Possible Biallelic Inheritance
In 185 consecutive pediatric or adolescent Lebanese patients with a diagnosis of congenital heart disease, Kassab et al. (2016) screened the GATA4 (600576), GATA5, and GATA6 (601656) genes and identified 8 missense variants in GATA5, only 1 of which appeared potentially pathogenic: a Y142H (rs111554140) substitution that was found in homozygosity in a patient with DORV, VSD, and mild pulmonary stenosis (PS). The healthy parents, who had normal cardiac structure and function on echocardiography, were heterozygous for the variant, which was not found in 150 Lebanese controls but was present in the ExAC database with a minor allele frequency (MAF) of 0.002035. Functional analysis showed that the Y142H mutant had approximately one-third of the transactivation activity of the wildtype protein. The authors noted that Y142H had previously been reported by Padang et al. (2012) in heterozygosity in a Caucasian man with apparently sporadic BAV, who underwent aortic valve replacement at age 28 years for severe aortic stenosis, as well as ascending aorta replacement at age 58 for progressive aneurysm.

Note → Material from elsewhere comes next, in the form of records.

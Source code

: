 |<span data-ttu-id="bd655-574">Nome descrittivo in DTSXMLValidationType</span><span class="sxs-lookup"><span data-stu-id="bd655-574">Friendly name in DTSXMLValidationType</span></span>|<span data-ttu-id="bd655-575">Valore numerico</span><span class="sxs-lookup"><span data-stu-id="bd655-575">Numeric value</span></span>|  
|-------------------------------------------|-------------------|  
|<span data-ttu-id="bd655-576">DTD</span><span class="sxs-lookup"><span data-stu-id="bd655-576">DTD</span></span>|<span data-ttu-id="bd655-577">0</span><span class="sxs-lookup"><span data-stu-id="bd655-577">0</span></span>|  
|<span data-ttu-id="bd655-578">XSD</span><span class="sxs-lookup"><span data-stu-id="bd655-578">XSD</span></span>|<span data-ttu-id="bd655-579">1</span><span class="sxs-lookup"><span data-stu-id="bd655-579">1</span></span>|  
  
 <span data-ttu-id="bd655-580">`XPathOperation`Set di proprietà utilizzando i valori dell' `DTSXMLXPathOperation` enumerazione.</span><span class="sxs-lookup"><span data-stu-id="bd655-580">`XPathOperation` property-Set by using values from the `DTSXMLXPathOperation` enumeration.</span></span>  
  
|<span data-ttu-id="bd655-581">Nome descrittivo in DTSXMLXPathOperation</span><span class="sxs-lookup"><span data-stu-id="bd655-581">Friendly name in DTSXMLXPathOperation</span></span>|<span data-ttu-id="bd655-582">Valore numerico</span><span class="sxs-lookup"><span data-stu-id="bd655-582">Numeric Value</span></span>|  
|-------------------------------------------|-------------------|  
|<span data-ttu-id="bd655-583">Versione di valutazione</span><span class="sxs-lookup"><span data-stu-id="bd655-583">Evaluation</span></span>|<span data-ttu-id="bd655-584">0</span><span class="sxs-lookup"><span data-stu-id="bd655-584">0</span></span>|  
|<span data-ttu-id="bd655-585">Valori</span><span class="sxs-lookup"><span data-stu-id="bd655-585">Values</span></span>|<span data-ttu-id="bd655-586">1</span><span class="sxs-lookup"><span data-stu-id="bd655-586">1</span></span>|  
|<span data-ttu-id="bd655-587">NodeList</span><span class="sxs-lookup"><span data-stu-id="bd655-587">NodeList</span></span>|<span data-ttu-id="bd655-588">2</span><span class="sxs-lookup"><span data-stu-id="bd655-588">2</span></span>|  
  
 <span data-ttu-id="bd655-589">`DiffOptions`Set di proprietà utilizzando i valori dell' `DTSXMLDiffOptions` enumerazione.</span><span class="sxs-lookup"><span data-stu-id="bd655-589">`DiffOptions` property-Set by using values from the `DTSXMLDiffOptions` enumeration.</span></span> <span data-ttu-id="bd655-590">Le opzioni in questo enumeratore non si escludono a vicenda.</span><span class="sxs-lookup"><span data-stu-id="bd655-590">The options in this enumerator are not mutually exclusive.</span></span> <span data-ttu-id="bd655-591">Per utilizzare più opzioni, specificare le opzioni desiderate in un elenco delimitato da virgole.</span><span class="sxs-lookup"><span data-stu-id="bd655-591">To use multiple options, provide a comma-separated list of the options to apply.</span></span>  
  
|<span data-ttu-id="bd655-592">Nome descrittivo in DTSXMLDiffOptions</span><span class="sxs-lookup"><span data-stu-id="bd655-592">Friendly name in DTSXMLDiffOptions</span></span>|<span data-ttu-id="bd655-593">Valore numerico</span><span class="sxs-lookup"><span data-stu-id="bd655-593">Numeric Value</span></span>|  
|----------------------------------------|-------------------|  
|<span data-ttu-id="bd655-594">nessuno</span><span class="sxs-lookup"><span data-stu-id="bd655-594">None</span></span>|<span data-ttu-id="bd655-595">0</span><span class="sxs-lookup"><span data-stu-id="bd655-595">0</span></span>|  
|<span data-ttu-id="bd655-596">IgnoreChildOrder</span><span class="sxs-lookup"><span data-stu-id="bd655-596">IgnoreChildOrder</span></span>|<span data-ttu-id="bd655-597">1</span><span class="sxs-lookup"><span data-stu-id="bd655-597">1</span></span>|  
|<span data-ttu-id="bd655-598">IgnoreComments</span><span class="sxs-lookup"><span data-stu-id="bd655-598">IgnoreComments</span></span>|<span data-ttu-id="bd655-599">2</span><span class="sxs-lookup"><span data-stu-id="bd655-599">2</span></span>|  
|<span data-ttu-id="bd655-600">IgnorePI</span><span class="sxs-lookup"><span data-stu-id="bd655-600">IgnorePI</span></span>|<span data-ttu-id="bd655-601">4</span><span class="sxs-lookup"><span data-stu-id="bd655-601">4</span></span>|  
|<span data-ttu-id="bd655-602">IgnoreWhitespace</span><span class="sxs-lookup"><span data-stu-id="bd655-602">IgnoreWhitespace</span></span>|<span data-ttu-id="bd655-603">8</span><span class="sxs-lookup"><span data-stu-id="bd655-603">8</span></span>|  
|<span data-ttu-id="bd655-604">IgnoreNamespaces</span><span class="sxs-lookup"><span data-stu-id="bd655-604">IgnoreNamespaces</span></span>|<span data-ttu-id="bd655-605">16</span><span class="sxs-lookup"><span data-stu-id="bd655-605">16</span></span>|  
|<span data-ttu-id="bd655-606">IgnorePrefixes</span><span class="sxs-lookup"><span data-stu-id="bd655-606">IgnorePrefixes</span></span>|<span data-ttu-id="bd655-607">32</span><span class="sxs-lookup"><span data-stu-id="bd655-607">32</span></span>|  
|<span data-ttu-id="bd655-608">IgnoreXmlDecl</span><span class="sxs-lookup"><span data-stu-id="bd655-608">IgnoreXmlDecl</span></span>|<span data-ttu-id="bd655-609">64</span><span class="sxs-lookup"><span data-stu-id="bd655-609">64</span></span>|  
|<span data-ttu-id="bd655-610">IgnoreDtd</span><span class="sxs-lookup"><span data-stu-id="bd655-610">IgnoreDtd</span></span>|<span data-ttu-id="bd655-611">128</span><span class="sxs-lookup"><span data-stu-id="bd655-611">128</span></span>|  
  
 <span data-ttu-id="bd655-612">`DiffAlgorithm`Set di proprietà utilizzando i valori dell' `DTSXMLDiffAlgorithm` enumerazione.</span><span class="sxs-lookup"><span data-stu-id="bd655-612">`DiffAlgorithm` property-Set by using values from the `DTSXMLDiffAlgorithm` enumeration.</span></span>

Hempel et al. (2017) studied a 2-year-old girl, born of a dichorionic diamniotic twin pregnancy, who had hydrops fetalis and ascites as well as VSD, ASD, and patent ductus arteriosus (PDA), and developed mild hypertrophic cardiomyopathy within the first few weeks of life. She also showed clitoromegaly with signs of virilization, and had cysts on the right ovary and a gallstone. Trio whole-exome sequencing of the proband and her parents revealed compound heterozygosity for missense mutations in the GATA5 gene, S19W and R202Q, in the proband. Her unaffected parents were each heterozygous for 1 of the mutations, as was her healthy twin sister. The authors noted that the S19W variant had previously been reported in a 28-year-old man with apparently sporadic BAV and trivial regurgitation by Padang et al. (2012). Both variants were present in heterozygosity in the ExAC database, with MAFs of 0.02069 and 0.00006955 for S19W and R202Q, respectively. Functional analysis demonstrated that neither variant could rescue the cardia bifida phenotype in gata5-deficient zebrafish morphants, and both showed mislocalization and reduced transcriptional activity compared to wildtype GATA5. Endocrinologic evaluation in the 2-year-old proband revealed elevated 17-hydroxyprogesterone levels. Noting that GATA5 was known to regulate expression of the progesterone receptor (Huggins et al., 2006), Hempel et al. (2017) suggested that the patient's clitoromegaly and elevated 17-hydroxyprogesterone levels might have resulted from aberrant regulation of progesterone levels and signaling during embryogenesis.